Only these lines of the data below are wanted: the one with "pip3 install Pillow", the one with "## Update requirements.txt file", and any lines between them, each repeated exactly.
************
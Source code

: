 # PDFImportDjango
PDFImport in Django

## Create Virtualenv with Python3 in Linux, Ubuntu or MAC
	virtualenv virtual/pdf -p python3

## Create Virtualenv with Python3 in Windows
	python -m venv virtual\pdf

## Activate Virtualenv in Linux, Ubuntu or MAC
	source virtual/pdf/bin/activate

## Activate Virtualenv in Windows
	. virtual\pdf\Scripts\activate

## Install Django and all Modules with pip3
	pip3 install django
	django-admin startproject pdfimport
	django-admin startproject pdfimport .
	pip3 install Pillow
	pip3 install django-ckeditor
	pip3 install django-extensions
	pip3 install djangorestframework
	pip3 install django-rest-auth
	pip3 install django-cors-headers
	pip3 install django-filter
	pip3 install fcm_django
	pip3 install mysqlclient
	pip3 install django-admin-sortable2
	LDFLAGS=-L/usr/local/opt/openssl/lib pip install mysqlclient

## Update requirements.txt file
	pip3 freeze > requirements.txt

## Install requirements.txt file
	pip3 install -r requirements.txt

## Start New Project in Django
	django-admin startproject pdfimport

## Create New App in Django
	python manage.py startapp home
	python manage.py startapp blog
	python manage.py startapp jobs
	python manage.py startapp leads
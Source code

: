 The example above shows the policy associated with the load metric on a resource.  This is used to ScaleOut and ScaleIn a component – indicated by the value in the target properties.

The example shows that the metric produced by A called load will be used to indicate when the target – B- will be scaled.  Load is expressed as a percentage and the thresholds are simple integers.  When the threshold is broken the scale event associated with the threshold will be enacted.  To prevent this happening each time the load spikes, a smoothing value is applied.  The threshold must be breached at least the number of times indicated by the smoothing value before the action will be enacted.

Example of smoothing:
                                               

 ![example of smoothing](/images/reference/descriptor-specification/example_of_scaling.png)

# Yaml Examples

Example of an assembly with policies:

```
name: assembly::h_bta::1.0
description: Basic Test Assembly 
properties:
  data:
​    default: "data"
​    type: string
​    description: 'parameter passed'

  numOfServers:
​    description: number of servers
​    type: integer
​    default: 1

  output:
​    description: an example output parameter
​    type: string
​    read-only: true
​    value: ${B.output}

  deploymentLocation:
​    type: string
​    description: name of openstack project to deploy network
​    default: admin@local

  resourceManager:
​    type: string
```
************
Task output:
	pip3 install Pillow
	pip3 install django-ckeditor
	pip3 install django-extensions
	pip3 install djangorestframework
	pip3 install django-rest-auth
	pip3 install django-cors-headers
	pip3 install django-filter
	pip3 install fcm_django
	pip3 install mysqlclient
	pip3 install django-admin-sortable2
	LDFLAGS=-L/usr/local/opt/openssl/lib pip install mysqlclient

## Update requirements.txt file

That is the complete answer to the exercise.